**WHAT NEEDS TO BE DONE**
Your output should match the listing below word for word, without any images.

**INPUT**

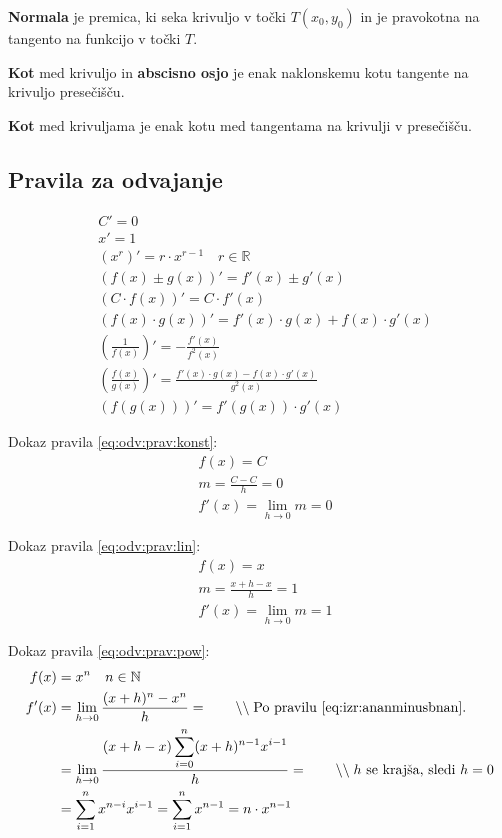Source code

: \documentclass[a4paper,oneside,12pt,fleqn]{article}
\def\R{\ensuremath{\mathbb R}}
\def\N{\ensuremath{\mathbb N}}
\newcommand\krat\cdot
\newcommand{\comment}[1]{\ensuremath{\qquad\backslash\backslash\;}\textnormal{#1}}
\def\limh{\lim_{h\rightarrow0}} %
\numberwithin{equation}{section}
\begin{document}
\textbf{Normala} je premica, ki seka krivuljo v točki $T(x_0, y_0)$ in je pravokotna na tangento na
funkcijo v točki $T$.

\textbf{Kot} med krivuljo in \textbf{abscisno osjo} je enak naklonskemu kotu tangente na krivuljo
presečišču.

\textbf{Kot} med krivuljama je enak kotu med tangentama na krivulji v presečišču.

\subsection{Pravila za odvajanje}
\label{sec:odvod:prav}

\begin{align}
  & C' = 0 \label{eq:odv:prav:konst} \\
  & x' = 1 \label{eq:odv:prav:lin} \\
  & \left( x^r \right)' = r\krat x^{r-1} \quad r \in \R \label{eq:odv:prav:pow} \\
  & (f(x) \pm g(x))' = f'(x) \pm g'(x) \label{eq:odv:prav:sum} \\
  & (C\krat f(x))' = C\krat f'(x) \label{eq:odv:prav:konstkrat} \\
  & (f(x)\krat g(x))' = f'(x)\krat g(x) + f(x)\krat g'(x) \label{eq:odv:prav:krat} \\
  & \left(\frac{1}{f(x)}\right)' = - \frac{f'(x)}{f^2(x)} \label{eq:odv:prav:enaz} \\
  & \left( \frac{f(x)}{g(x)} \right)' = \frac{f'(x)\krat g(x) - f(x)\krat g'(x)}{g^2(x)} \label{eq:odv:prav:del} \\
  & \left( f(g(x)) \right)' = f'(g(x))\krat g'(x) \label{eq:odv:prav:komp}
\end{align}

Dokaz pravila \eqref{eq:odv:prav:konst}:
\begin{align*}
  & f(x) = C \\
  & m = \frac{C - C}{h} = 0 \\
  & f'(x) = \limh  m = 0
\end{align*}

Dokaz pravila \eqref{eq:odv:prav:lin}:
\begin{align*}
  & f(x) = x \\
  & m = \frac{x+h-x}{h} = 1 \\
  & f'(x) = \limh  m = 1
\end{align*}

Dokaz pravila \eqref{eq:odv:prav:pow}:
\begin{align*}
  f(x) &= x^n  \quad n \in \N \\
  f'(x) &= \limh  \frac{(x+h)^n - x^n}{h} = \comment{Po pravilu \eqref{eq:izr:ananminusbnan}.} \\
  &= \limh  \frac{(x+h-x)\displaystyle\sum_{i=0}^n (x+h)^{n-1}x^{i-1}}{h} = \comment{$h$ se krajša, sledi $h = 0$} \\
  &= \sum_{i=1}^nx^{n-i}x^{i-1} = \sum_{i=1}^nx^{n-1} = n\krat x^{n-1}
\end{align*}
\end{document}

**EXPECTED OUTPUT**
Source code

: \documentclass[a4paper,oneside,12pt,fleqn]{article}
\def\R{\ensuremath{\mathbb R}}
\def\N{\ensuremath{\mathbb N}}
\newcommand\krat\cdot
\newcommand{\comment}[1]{\ensuremath{\qquad\backslash\backslash\;}\textnormal{#1}}
\def\limh{\lim_{h\rightarrow0}} %
\numberwithin{equation}{section}
\begin{document}
\textbf{Normala} je premica, ki seka krivuljo v točki $T(x_0, y_0)$ in je pravokotna na tangento na
funkcijo v točki $T$.

\textbf{Kot} med krivuljo in \textbf{abscisno osjo} je enak naklonskemu kotu tangente na krivuljo
presečišču.

\textbf{Kot} med krivuljama je enak kotu med tangentama na krivulji v presečišču.

\subsection{Pravila za odvajanje}
\label{sec:odvod:prav}

\begin{align}
  & C' = 0 \label{eq:odv:prav:konst} \\
  & x' = 1 \label{eq:odv:prav:lin} \\
  & \left( x^r \right)' = r\krat x^{r-1} \quad r \in \R \label{eq:odv:prav:pow} \\
  & (f(x) \pm g(x))' = f'(x) \pm g'(x) \label{eq:odv:prav:sum} \\
  & (C\krat f(x))' = C\krat f'(x) \label{eq:odv:prav:konstkrat} \\
  & (f(x)\krat g(x))' = f'(x)\krat g(x) + f(x)\krat g'(x) \label{eq:odv:prav:krat} \\
  & \left(\frac{1}{f(x)}\right)' = - \frac{f'(x)}{f^2(x)} \label{eq:odv:prav:enaz} \\
  & \left( \frac{f(x)}{g(x)} \right)' = \frac{f'(x)\krat g(x) - f(x)\krat g'(x)}{g^2(x)} \label{eq:odv:prav:del} \\
  & \left( f(g(x)) \right)' = f'(g(x))\krat g'(x) \label{eq:odv:prav:komp}
\end{align}

Dokaz pravila \eqref{eq:odv:prav:konst}:
\begin{align*}
  & f(x) = C \\
  & m = \frac{C - C}{h} = 0 \\
  & f'(x) = \limh  m = 0
\end{align*}

Dokaz pravila \eqref{eq:odv:prav:lin}:
\begin{align*}
  & f(x) = x \\
  & m = \frac{x+h-x}{h} = 1 \\
  & f'(x) = \limh  m = 1
\end{align*}

Dokaz pravila \eqref{eq:odv:prav:pow}:
\begin{align*}
  f(x) &= x^n  \quad n \in \N \\
  f'(x) &= \limh  \frac{(x+h)^n - x^n}{h} = \comment{Po pravilu \eqref{eq:izr:ananminusbnan}.} \\
  &= \limh  \frac{(x+h-x)\displaystyle\sum_{i=0}^n (x+h)^{n-1}x^{i-1}}{h} = \comment{$h$ se krajša, sledi $h = 0$} \\
  &= \sum_{i=1}^nx^{n-i}x^{i-1} = \sum_{i=1}^nx^{n-1} = n\krat x^{n-1}
\end{align*}
\end{document}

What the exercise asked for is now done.